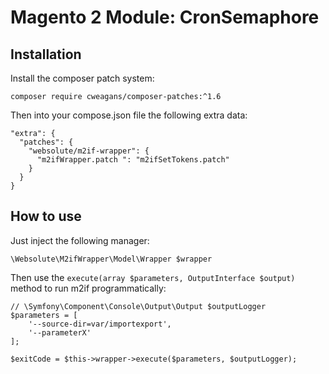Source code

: # Magento 2 Module: CronSemaphore

## Installation

Install the composer patch system:
    
    composer require cweagans/composer-patches:^1.6

Then into your compose.json file the following extra data:

    "extra": {
      "patches": {
        "websolute/m2if-wrapper": {
          "m2ifWrapper.patch ": "m2ifSetTokens.patch"
        }
      }
    }

## How to use

Just inject the following manager:

    \Websolute\M2ifWrapper\Model\Wrapper $wrapper

Then use the `execute(array $parameters, OutputInterface $output)` method to run m2if programmatically:

    // \Symfony\Component\Console\Output\Output $outputLogger
    $parameters = [
        '--source-dir=var/importexport',
        '--parameterX'
    ];

    $exitCode = $this->wrapper->execute($parameters, $outputLogger);
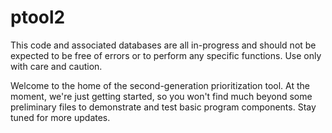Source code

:ptool2
======
This code and associated databases are all in-progress and should not be expected to be free of errors or to perform any specific functions. Use only with care and caution.

Welcome to the home of the second-generation prioritization tool. At the moment, we're just getting started, so you won't find much beyond some preliminary files to demonstrate and test basic program components. Stay tuned for more updates.
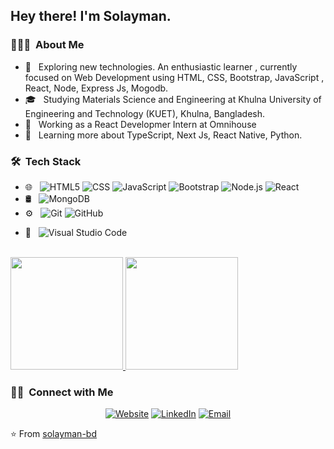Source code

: 
<h2> Hey there! I'm Solayman.</h2>

<h3> 👨🏻‍💻 &nbsp;About Me </h3>

- 🤔 &nbsp; Exploring new technologies. An enthusiastic learner , currently focused on Web Development using HTML, CSS, Bootstrap, JavaScript , React, Node, Express Js, Mogodb.
- 🎓 &nbsp; Studying Materials Science and Engineering at Khulna University of Engineering and Technology (KUET), Khulna, Bangladesh.
- 💼 &nbsp; Working as a React Developmer Intern at Omnihouse
- 🌱 &nbsp; Learning more about TypeScript, Next Js, React Native, Python.
<!-- - ✍️ &nbsp; Pursuing Graphic Design and Blog Writing as hobbies/side hustles. -->

<h3> 🛠 &nbsp;Tech Stack</h3>

<!-- - 💻 &nbsp;
  ![Python](https://img.shields.io/badge/-Python-333333?style=flat&logo=python)
  ![Java](https://img.shields.io/badge/-Java-333333?style=flat&logo=Java&logoColor=007396)
  ![C++](https://img.shields.io/badge/-C++-333333?style=flat&logo=C%2B%2B&logoColor=00599C)
  ![R (Statistics)](https://img.shields.io/badge/-R-333333?style=flat&logo=R&logoColor=276DC3) -->
- 🌐 &nbsp;
  ![HTML5](https://img.shields.io/badge/-HTML5-333333?style=flat&logo=HTML5)
  ![CSS](https://img.shields.io/badge/-CSS-333333?style=flat&logo=CSS3&logoColor=1572B6)
  ![JavaScript](https://img.shields.io/badge/-JavaScript-333333?style=flat&logo=javascript)
  ![Bootstrap](https://img.shields.io/badge/-Bootstrap-333333?style=flat&logo=bootstrap&logoColor=563D7C)
  ![Node.js](https://img.shields.io/badge/-Node.js-333333?style=flat&logo=node.js)
  ![React](https://img.shields.io/badge/-React-333333?style=flat&logo=react)
- 🛢 &nbsp;
  ![MongoDB](https://img.shields.io/badge/-MongoDB-333333?style=flat&logo=mongodb)
- ⚙️ &nbsp;
  ![Git](https://img.shields.io/badge/-Git-333333?style=flat&logo=git)
  ![GitHub](https://img.shields.io/badge/-GitHub-333333?style=flat&logo=github)
<!--   ![Markdown](https://img.shields.io/badge/-Markdown-333333?style=flat&logo=markdown) -->
- 🔧 &nbsp;
  ![Visual Studio Code](https://img.shields.io/badge/-Visual%20Studio%20Code-333333?style=flat&logo=visual-studio-code&logoColor=007ACC)
<!--   ![RStudio](https://img.shields.io/badge/-RStudio-333333?style=flat&logo=rstudio)
  ![Eclipse](https://img.shields.io/badge/-Eclipse-333333?style=flat&logo=eclipse-ide&logoColor=2C2255) -->
<!-- - 🖥 &nbsp;
  ![Illustrator](https://img.shields.io/badge/-Illustrator-333333?style=flat&logo=adobe-illustrator)
  ![Photoshop](https://img.shields.io/badge/-Photoshop-333333?style=flat&logo=adobe-photoshop)
  ![InDesign](https://img.shields.io/badge/-InDesign-333333?style=flat&logo=adobe-indesign) -->

<br/>

<a href="https://github.com/solayman-bd">
  <img height="180em" src="https://github-readme-stats.vercel.app/api?username=solayman-bd&theme=buefy&show_icons=true" />
  <img height="180em" src="https://github-readme-stats.vercel.app/api/top-langs/?username=solayman-bd&theme=buefy&layout=compact" />
</a>

<br/>

<h3> 🤝🏻 &nbsp;Connect with Me </h3>

<p align="center">
<a href="https://solayman-portfolio.netlify.app/"><img alt="Website" src="https://img.shields.io/badge/Website-www.solayman-portfolio.netlify.app-blue?style=flat-square&logo=google-chrome"></a>
<a href="https://www.linkedin.com/in/md-solayman-3229241aa/"><img alt="LinkedIn" src="https://img.shields.io/badge/LinkedIn-Md.%20Solayman-blue?style=flat-square&logo=linkedin"></a>
<!-- <a href="https://www.instagram.com/adityavs_/"><img alt="Instagram" src="https://img.shields.io/badge/Instagram-adityavs__-blue?style=flat-square&logo=instagram"></a> -->
<a href="mailto:mdsolayman.web.dev@gmail.com"><img alt="Email" src="https://img.shields.io/badge/Email-mdsolayman.web.dev@gmail.com-blue?style=flat-square&logo=gmail"></a>
</p>

⭐️ From [solayman-bd](https://github.com/solayman-bd)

- **Requirement**
Reproduce the records above exactly, leaving out every picture they contain.

- **Exercise solution**
Source code

: # Magento 2 Module: CronSemaphore

## Installation

Install the composer patch system:
    
    composer require cweagans/composer-patches:^1.6

Then into your compose.json file the following extra data:

    "extra": {
      "patches": {
        "websolute/m2if-wrapper": {
          "m2ifWrapper.patch ": "m2ifSetTokens.patch"
        }
      }
    }

## How to use

Just inject the following manager:

    \Websolute\M2ifWrapper\Model\Wrapper $wrapper

Then use the `execute(array $parameters, OutputInterface $output)` method to run m2if programmatically:

    // \Symfony\Component\Console\Output\Output $outputLogger
    $parameters = [
        '--source-dir=var/importexport',
        '--parameterX'
    ];

    $exitCode = $this->wrapper->execute($parameters, $outputLogger);
Source code

:ptool2
======
This code and associated databases are all in-progress and should not be expected to be free of errors or to perform any specific functions. Use only with care and caution.

Welcome to the home of the second-generation prioritization tool. At the moment, we're just getting started, so you won't find much beyond some preliminary files to demonstrate and test basic program components. Stay tuned for more updates.
Source code

: 
<h2> Hey there! I'm Solayman.</h2>

<h3> 👨🏻‍💻 &nbsp;About Me </h3>

- 🤔 &nbsp; Exploring new technologies. An enthusiastic learner , currently focused on Web Development using HTML, CSS, Bootstrap, JavaScript , React, Node, Express Js, Mogodb.
- 🎓 &nbsp; Studying Materials Science and Engineering at Khulna University of Engineering and Technology (KUET), Khulna, Bangladesh.
- 💼 &nbsp; Working as a React Developmer Intern at Omnihouse
- 🌱 &nbsp; Learning more about TypeScript, Next Js, React Native, Python.
<!-- - ✍️ &nbsp; Pursuing Graphic Design and Blog Writing as hobbies/side hustles. -->

<h3> 🛠 &nbsp;Tech Stack</h3>

<!-- - 💻 &nbsp;
  ![Python](https://img.shields.io/badge/-Python-333333?style=flat&logo=python)
  ![Java](https://img.shields.io/badge/-Java-333333?style=flat&logo=Java&logoColor=007396)
  ![C++](https://img.shields.io/badge/-C++-333333?style=flat&logo=C%2B%2B&logoColor=00599C)
  ![R (Statistics)](https://img.shields.io/badge/-R-333333?style=flat&logo=R&logoColor=276DC3) -->
- 🌐 &nbsp;
  ![HTML5](https://img.shields.io/badge/-HTML5-333333?style=flat&logo=HTML5)
  ![CSS](https://img.shields.io/badge/-CSS-333333?style=flat&logo=CSS3&logoColor=1572B6)
  ![JavaScript](https://img.shields.io/badge/-JavaScript-333333?style=flat&logo=javascript)
  ![Bootstrap](https://img.shields.io/badge/-Bootstrap-333333?style=flat&logo=bootstrap&logoColor=563D7C)
  ![Node.js](https://img.shields.io/badge/-Node.js-333333?style=flat&logo=node.js)
  ![React](https://img.shields.io/badge/-React-333333?style=flat&logo=react)
- 🛢 &nbsp;
  ![MongoDB](https://img.shields.io/badge/-MongoDB-333333?style=flat&logo=mongodb)
- ⚙️ &nbsp;
  ![Git](https://img.shields.io/badge/-Git-333333?style=flat&logo=git)
  ![GitHub](https://img.shields.io/badge/-GitHub-333333?style=flat&logo=github)
<!--   ![Markdown](https://img.shields.io/badge/-Markdown-333333?style=flat&logo=markdown) -->
- 🔧 &nbsp;
  ![Visual Studio Code](https://img.shields.io/badge/-Visual%20Studio%20Code-333333?style=flat&logo=visual-studio-code&logoColor=007ACC)
<!--   ![RStudio](https://img.shields.io/badge/-RStudio-333333?style=flat&logo=rstudio)
  ![Eclipse](https://img.shields.io/badge/-Eclipse-333333?style=flat&logo=eclipse-ide&logoColor=2C2255) -->
<!-- - 🖥 &nbsp;
  ![Illustrator](https://img.shields.io/badge/-Illustrator-333333?style=flat&logo=adobe-illustrator)
  ![Photoshop](https://img.shields.io/badge/-Photoshop-333333?style=flat&logo=adobe-photoshop)
  ![InDesign](https://img.shields.io/badge/-InDesign-333333?style=flat&logo=adobe-indesign) -->

<br/>

<a href="https://github.com/solayman-bd">
  <img height="180em" src="https://github-readme-stats.vercel.app/api?username=solayman-bd&theme=buefy&show_icons=true" />
  <img height="180em" src="https://github-readme-stats.vercel.app/api/top-langs/?username=solayman-bd&theme=buefy&layout=compact" />
</a>

<br/>

<h3> 🤝🏻 &nbsp;Connect with Me </h3>

<p align="center">
<a href="https://solayman-portfolio.netlify.app/"><img alt="Website" src="https://img.shields.io/badge/Website-www.solayman-portfolio.netlify.app-blue?style=flat-square&logo=google-chrome"></a>
<a href="https://www.linkedin.com/in/md-solayman-3229241aa/"><img alt="LinkedIn" src="https://img.shields.io/badge/LinkedIn-Md.%20Solayman-blue?style=flat-square&logo=linkedin"></a>
<!-- <a href="https://www.instagram.com/adityavs_/"><img alt="Instagram" src="https://img.shields.io/badge/Instagram-adityavs__-blue?style=flat-square&logo=instagram"></a> -->
<a href="mailto:mdsolayman.web.dev@gmail.com"><img alt="Email" src="https://img.shields.io/badge/Email-mdsolayman.web.dev@gmail.com-blue?style=flat-square&logo=gmail"></a>
</p>

⭐️ From [solayman-bd](https://github.com/solayman-bd)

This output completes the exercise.